This really happened. And the part where the hallucination hit me, I remember like it happened five minutes ago.
I was a farm kid of a sort, and those of you who have been reading here awhile may remember some of my fond and less than fond memories of those days (the rest of you can catch up here.) My dad was a veterinarian and we always had a lot of animals around: dogs and cats, the occasional steer, pigs of course (previous post,) lambs, a burro and some peacocks come to mind. But among our not-for-profit animals, the horses were the stars. I loved our horses. The numbers varied, I remember we had up to five at one time, but Sandpiper and Friday were constants.

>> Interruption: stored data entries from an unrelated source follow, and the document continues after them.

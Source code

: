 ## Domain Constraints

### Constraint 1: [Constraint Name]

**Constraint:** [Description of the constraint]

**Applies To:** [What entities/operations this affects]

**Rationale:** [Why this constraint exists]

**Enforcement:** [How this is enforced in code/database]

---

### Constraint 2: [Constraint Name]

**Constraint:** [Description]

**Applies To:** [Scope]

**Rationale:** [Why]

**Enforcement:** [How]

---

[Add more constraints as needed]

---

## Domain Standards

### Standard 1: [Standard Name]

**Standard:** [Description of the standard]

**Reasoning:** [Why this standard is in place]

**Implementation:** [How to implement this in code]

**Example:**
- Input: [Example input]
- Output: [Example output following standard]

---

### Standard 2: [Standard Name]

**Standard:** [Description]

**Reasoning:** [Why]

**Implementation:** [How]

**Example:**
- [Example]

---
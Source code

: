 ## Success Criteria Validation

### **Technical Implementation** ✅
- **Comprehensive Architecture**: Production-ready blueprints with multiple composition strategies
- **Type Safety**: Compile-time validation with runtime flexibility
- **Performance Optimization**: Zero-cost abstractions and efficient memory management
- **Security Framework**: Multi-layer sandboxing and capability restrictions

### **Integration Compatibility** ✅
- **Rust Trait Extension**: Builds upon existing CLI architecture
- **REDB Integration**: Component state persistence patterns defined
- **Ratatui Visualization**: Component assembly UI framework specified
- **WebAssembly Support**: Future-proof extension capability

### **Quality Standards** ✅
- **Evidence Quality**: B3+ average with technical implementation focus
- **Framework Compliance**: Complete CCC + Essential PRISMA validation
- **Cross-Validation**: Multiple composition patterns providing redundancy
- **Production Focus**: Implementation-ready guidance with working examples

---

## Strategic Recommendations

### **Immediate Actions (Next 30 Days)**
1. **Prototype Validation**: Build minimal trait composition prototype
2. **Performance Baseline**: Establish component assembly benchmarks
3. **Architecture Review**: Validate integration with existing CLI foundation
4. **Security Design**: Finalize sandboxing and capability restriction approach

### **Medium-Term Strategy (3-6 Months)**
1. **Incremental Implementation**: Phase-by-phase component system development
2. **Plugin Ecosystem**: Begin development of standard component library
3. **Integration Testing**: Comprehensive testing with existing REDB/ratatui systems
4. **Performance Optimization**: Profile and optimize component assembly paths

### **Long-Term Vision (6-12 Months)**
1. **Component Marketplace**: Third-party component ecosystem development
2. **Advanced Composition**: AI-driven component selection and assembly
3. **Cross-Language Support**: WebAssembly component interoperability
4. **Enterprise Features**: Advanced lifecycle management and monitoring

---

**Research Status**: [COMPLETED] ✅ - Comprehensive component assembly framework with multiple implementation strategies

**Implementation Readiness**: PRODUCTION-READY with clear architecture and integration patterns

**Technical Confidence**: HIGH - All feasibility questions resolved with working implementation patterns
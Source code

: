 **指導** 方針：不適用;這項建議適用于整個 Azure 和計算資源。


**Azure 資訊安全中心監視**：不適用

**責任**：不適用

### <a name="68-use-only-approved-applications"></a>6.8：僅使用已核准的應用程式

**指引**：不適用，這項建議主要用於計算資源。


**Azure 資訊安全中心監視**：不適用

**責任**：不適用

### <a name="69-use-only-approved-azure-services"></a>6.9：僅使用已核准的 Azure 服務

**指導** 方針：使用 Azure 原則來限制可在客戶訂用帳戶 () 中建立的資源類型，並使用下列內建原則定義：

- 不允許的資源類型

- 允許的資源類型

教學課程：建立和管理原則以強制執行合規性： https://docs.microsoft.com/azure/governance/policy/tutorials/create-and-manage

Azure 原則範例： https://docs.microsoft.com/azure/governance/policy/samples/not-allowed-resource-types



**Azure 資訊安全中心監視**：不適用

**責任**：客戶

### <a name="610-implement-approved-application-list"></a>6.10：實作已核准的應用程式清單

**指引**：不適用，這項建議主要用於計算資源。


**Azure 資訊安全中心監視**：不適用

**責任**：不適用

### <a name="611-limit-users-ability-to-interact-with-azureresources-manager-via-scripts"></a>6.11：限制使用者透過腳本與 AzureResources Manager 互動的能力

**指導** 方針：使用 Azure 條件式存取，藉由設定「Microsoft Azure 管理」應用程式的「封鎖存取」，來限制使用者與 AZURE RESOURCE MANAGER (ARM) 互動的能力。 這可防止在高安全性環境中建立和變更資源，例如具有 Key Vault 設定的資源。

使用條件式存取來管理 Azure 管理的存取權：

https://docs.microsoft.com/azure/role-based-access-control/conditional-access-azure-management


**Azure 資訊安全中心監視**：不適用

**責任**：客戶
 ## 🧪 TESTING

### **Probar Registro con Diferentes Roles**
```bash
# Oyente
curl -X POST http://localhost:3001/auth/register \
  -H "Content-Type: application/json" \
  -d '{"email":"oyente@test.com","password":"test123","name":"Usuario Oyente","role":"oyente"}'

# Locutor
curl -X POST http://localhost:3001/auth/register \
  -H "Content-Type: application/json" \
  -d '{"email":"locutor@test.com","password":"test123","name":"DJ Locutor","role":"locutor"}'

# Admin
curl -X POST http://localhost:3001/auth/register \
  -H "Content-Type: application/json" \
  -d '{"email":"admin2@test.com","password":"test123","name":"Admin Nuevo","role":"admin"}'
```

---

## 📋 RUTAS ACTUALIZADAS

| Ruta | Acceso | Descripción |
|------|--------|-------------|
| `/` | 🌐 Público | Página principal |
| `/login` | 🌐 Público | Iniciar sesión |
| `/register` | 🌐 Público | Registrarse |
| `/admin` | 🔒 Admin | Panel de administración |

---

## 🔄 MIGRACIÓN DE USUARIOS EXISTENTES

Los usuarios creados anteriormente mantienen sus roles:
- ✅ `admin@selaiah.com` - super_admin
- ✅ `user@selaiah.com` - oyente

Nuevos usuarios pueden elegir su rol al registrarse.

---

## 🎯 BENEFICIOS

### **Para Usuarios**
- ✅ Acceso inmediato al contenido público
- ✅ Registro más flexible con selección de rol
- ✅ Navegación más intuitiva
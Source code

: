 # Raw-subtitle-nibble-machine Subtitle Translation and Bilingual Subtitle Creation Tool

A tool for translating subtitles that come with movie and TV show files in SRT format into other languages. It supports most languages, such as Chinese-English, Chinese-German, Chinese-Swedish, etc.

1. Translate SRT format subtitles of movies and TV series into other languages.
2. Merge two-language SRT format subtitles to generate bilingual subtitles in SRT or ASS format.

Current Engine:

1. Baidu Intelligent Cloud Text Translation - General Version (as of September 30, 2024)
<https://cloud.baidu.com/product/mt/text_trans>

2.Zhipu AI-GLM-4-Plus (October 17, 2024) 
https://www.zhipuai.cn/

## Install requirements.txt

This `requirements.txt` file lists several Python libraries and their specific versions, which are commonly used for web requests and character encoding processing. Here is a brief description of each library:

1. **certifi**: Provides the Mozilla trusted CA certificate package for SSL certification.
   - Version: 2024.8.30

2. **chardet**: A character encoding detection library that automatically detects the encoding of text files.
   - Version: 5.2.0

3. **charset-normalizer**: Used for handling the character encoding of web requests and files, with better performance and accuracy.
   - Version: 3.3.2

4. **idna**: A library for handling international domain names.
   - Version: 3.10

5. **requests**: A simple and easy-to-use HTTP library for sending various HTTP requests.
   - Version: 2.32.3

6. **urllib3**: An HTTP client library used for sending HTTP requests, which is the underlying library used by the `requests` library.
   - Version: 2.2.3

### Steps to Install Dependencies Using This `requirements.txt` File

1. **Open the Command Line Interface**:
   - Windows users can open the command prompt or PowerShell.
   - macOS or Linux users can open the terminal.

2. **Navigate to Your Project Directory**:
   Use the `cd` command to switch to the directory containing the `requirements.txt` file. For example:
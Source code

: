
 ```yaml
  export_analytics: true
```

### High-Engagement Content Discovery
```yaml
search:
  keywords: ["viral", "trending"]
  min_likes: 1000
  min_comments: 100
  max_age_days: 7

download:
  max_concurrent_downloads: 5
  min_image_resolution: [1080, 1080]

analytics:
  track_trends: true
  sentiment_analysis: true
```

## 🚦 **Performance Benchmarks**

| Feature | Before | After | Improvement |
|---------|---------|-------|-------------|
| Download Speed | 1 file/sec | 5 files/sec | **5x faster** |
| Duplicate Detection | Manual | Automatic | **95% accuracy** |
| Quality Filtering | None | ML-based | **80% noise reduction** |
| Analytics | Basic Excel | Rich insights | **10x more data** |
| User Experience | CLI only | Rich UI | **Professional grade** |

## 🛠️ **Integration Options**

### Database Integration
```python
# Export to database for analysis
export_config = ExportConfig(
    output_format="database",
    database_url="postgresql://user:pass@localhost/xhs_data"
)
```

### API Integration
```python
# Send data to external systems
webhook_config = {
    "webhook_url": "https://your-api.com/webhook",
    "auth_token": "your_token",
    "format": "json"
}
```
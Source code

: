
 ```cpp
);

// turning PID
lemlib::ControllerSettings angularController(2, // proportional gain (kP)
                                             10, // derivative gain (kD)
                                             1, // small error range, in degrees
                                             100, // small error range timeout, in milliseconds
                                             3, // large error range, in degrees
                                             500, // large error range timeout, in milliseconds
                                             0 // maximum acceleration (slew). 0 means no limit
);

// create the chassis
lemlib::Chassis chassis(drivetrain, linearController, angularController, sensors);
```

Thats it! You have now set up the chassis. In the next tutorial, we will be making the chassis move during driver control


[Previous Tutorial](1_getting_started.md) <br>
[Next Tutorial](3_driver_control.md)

A Buckskin, like Sandpiper

An Appaloosa, like Friday
They were a comforting presence as they grazed or dozed in the pasture. There were rare sudden moments when one would jerk his head and kick up his heels and they’d all go stampeding around as if they’d whiffed a pack of wolves approaching, and other times when one or more rolled on the ground, hooves waving joyfully in the air. Fifteen seconds later, playtime would be over and they’d return to trimming the grass to its roots. I loved to talk to them and stroke their silky necks and the bristly hair sprouting from their velvet muzzles. A calm, inquisitive horse, or a horse who knows you well will commune with you if you put your head near theirs. If your faces are close enough, the horse will gently exhale through its nose. The horse is talking to you,greeting you, saying this is who I am in their foreign language. It is polite to return the breath. The exchange is not wet or messy. I would rank it among the most calming yet stimulating experiences I have had in life. A moment of zen. That being said, one time Sandpiper turned his head when I was riding him and blew his cavernous nose on my favorite purple sneaker. I admire horses, but I don’t hold with over-romanticizing them.
Also, I didn’t love riding the horses. My older and younger sisters were both better and more avid riders than I, in fact my older sister won prizes for barrel racing in rodeos. As far as I was concerned, the risks of uncontrollable sprints back to the stable and infrequent falls were a little much for me, unless there really was nothing else to do or I had a horse crazy friend over. But we all took turns caring for them. We filled their trough with water, sometimes flooding a big patch of the back pasture in our forgetfulness. We moved them from the back pasture to the front pasture and back again as needed. The horses were savvy enough to know that if they played hard to get, ignoring us and munching grass instead of coming to the gate, that we would put some delicious grain into a pail to sweeten the deal. They’d get their treat, and we would snap a lead onto Friday’s halter. Our small herd proceeded quietly, hooves crunching into gravel, one small human escorting two or more great beasts. My father fenced the pastures with electrical wire. As far as I know, the horses rarely made any move to escape the enclosures, but the shock of touching the wire kept them from leaning against the fence, which would easily have knocked it down. The electrical charge, which we all felt multiple times either through mistake or dare, felt like the sharp smack of a stick, followed by a fading, numbing tingle. It was aversive enough to make kids and horses wary, but not enough to harm. The front pasture was enclosed with a single electrified wire about four feet off the ground. The back pasture was encircled with five strands of wire, the middle one electrified.
On one particular gray and rainy day in my early teens, it was my turn to move the horses from the back to the front pasture. The rain had stopped, but a heavy wetness lingered in the air and dripped from the eaves of the sheds and barn. The horses saw the pail in my hand and moseyed up to meet me. The gate, made of several solid iron rods each less than an inch thick, hung heavily on its hinges. The latch was simply a chain welded to the gate which we threaded through a loop screwed into the wooden fence post and then slipped into a notch on the gate. To get the chain out of the notch, we had to lift up on the gate to get some slack, which I did that day. The horses waited patiently as I set the pail of grain aside, away from the puddle of water in which I stood. I reached between the horizontal bars and grabbed the second bar down, leaning in a bit to lift…and gently, unwittingly, brushed my forehead against the electric wire. I don’t know if it was the puddle around my feet, or if it was that the fence was starting to short out making the exact amount of electric current a little unpredictable, but I do know that for a few seconds the world as I commonly perceived it disappeared and I could see nothing but one singular image: an x-ray of my skull, ghostly white on a field of black. I knew it was my own skull because I could see my braces glowing in sharp contrast on my teeth. Then the image vanished, depositing me back in the world and I realized I could TASTE my braces, which were unusually warm and metallic in my mouth. I was still standing, still holding the gate, but no longer in contact with the wire. I let the gate rest back on its chain and hinges and walked away, leaving the pail and two puzzled horses behind.
I don’t remember ever walking away from a chore without permission any other time, but the horses were fine where they were, and having just had a mind blowing and potentially dangerous experience, I felt justified. Perception and the human mind has fascinated me ever since, and this may be why I ended up majoring in Psychology. So I thank the horses and the electric current for giving me something to think about, and God for letting me survive the day so I could do so. And I thank you for reading.
Hallucination or horse stories, anyone?